Los labios de papá van dibujando lentamente una sonrisa y al final accede:

—El bocazas de Donal tendrá que escuchar a otro explicar una historia más interesante que la suya, para variar. Me parece que Maggie podrá encontrarme un hueco en la agenda.

18

—Fran está esperando fuera, papá. ¡Tenemos que irnos!

—Un momento, cielo, sólo quiero asegurarme de que todo esté bien.

—Todo está bien —se lo aseguro—. Ya lo has comprobado cinco veces.

—Nunca está de más un último repaso. Siempre andan dando noticias de televisores que funcionan mal y tostadoras que explotan y gente que vuelve de sus vacaciones y encuentra un montón de cenizas humeantes donde antes estaba su casa.

Comprueba los enchufes de la cocina por enésima vez. Fran vuelve a tocar el claxon.

—Juro que cualquier día de éstos voy a estrangular a esa mujer. ¡Que te den bocinazos a ti! —le grita como si fuera a oírle, y me echo a reír.

—Papá —le cojo la mano—, tenemos que irnos ya, en serio. A la casa no va a pasarle nada. Tus vecinos y amigos cuidarán de ella. Basta un ruidito en la calle para que se amorren a la ventana. Lo sabes de sobra.

Asiente y mira en derredor con ojos llorosos.

—Vamos a pasarlo muy bien, de verdad —lo tranquilizo—. ¿Qué te preocupa tanto?

—Me preocupa que ese maldito gato de peluche se meta en mi jardín para mearse en mis plantas. Me preocupa que la hiedra asfixie a mis pobres petunias y bocas de dragón, y que no haya nadie que vigile mis crisantemos. ¿Y si sopla viento y llueve mientras estamos fuera? No los he arrodrigado todavía y las flores pesan y se pueden romper. ¿Sabes cuánto tardó en arraigar el magnolio? Lo planté cuando eras una mocosa, mientras tu madre tomaba el sol en las piernas y se reía del señor Henderson, Dios lo tenga en su gloria, que la miraba a hurtadillas entre las cortinas desde la casa de al lado.

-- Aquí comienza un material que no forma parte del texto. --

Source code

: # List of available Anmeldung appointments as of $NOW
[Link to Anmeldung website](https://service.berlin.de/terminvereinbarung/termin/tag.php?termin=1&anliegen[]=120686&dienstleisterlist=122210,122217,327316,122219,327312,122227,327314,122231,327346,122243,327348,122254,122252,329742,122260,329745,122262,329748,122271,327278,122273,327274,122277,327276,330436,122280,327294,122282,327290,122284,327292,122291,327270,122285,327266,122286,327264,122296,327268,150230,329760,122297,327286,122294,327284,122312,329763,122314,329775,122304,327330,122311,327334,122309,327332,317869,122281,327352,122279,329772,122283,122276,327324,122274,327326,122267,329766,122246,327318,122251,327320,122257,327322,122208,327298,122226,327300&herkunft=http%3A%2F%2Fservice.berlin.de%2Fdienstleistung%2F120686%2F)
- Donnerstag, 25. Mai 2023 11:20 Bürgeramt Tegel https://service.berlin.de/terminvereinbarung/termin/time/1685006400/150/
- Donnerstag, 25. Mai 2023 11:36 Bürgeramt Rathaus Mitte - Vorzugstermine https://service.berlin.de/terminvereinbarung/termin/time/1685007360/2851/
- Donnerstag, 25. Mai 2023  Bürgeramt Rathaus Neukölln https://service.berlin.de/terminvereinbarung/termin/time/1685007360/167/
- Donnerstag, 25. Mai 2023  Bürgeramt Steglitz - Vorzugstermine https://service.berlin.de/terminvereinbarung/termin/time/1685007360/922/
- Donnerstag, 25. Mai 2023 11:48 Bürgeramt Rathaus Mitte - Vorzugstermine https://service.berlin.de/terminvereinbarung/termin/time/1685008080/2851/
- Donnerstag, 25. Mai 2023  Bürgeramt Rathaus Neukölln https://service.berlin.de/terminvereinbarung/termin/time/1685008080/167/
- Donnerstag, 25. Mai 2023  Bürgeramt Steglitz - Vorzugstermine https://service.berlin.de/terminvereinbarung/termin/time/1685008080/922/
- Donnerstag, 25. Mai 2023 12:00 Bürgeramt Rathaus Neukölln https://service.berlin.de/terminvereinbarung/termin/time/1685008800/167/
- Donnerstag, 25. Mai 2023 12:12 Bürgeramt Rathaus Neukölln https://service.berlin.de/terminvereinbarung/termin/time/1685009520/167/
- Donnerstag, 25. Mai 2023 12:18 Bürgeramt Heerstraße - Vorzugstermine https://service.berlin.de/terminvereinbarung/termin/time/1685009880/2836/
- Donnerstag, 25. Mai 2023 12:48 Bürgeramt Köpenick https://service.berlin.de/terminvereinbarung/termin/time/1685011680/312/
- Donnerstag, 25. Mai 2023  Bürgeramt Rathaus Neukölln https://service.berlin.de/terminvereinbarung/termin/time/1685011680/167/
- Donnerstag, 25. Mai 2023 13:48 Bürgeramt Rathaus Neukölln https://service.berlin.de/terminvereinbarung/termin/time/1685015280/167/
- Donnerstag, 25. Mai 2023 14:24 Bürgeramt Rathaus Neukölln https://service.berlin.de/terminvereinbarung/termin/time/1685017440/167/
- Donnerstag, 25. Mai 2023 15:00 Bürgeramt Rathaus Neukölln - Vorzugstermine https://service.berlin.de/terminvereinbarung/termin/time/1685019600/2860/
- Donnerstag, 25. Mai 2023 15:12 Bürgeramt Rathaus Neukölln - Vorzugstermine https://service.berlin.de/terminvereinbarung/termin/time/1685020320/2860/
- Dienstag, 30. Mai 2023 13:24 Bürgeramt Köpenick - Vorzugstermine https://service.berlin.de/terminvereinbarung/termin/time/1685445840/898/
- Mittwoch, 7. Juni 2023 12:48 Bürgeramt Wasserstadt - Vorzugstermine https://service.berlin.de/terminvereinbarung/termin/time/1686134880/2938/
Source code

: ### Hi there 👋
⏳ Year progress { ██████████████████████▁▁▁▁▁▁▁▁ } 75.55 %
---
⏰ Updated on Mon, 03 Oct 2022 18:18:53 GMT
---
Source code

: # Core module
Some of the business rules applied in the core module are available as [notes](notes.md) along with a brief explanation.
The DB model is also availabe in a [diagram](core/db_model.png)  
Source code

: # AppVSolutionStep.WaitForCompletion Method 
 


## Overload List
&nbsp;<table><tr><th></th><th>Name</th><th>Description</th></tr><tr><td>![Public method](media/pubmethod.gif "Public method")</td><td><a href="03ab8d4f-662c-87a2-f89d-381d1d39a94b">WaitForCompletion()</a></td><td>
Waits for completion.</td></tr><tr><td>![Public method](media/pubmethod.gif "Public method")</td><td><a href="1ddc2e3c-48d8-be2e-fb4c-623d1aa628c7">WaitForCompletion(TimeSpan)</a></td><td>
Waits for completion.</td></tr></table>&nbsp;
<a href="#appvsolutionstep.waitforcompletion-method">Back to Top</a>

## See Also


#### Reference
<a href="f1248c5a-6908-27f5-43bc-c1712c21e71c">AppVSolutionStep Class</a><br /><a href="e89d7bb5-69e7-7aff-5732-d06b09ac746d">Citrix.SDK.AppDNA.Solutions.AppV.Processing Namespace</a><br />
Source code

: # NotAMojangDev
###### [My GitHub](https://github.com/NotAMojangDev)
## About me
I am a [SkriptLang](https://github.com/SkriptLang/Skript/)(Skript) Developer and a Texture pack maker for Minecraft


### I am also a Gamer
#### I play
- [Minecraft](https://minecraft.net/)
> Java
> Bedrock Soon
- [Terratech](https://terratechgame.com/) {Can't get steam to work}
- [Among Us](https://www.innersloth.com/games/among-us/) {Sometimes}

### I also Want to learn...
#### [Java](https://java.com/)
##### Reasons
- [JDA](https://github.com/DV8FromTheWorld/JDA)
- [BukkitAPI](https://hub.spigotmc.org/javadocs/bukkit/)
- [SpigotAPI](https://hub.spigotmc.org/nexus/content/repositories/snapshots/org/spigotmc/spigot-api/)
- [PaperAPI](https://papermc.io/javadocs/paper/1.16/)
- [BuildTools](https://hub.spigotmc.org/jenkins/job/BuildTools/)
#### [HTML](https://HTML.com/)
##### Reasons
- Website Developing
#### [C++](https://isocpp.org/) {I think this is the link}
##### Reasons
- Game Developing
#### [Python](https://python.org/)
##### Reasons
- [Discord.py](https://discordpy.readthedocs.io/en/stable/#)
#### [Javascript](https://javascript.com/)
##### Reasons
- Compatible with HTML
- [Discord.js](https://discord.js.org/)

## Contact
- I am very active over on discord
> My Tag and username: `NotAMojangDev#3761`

Observo cómo se balancea camino de la puerta. Vestido de domingo: traje con chaleco, camisa y corbata, zapatos superlustrosos y la gorra de
tweed
, por supuesto, sin la cual nunca se ha dejado ver fuera de casa. Es como si hubiera saltado de las fotos que hay en la pared junto a él. Se detiene ante la mesa del recibidor y alarga la mano para coger el retrato de mamá.

—¿Sabes que tu madre siempre me insistía en que fuera a Londres con ella? —pregunta.

Finge que limpia una mancha del cristal, pero en realidad acaricia el rostro de mamá con el dedo.

—Llévatela, papá.

—Ni hablar, qué tontería —niega con seguridad, pero me mira indeciso—. ¿No te parece?

—A mí me parece una gran idea. Nos vamos los tres y lo pasamos en grande.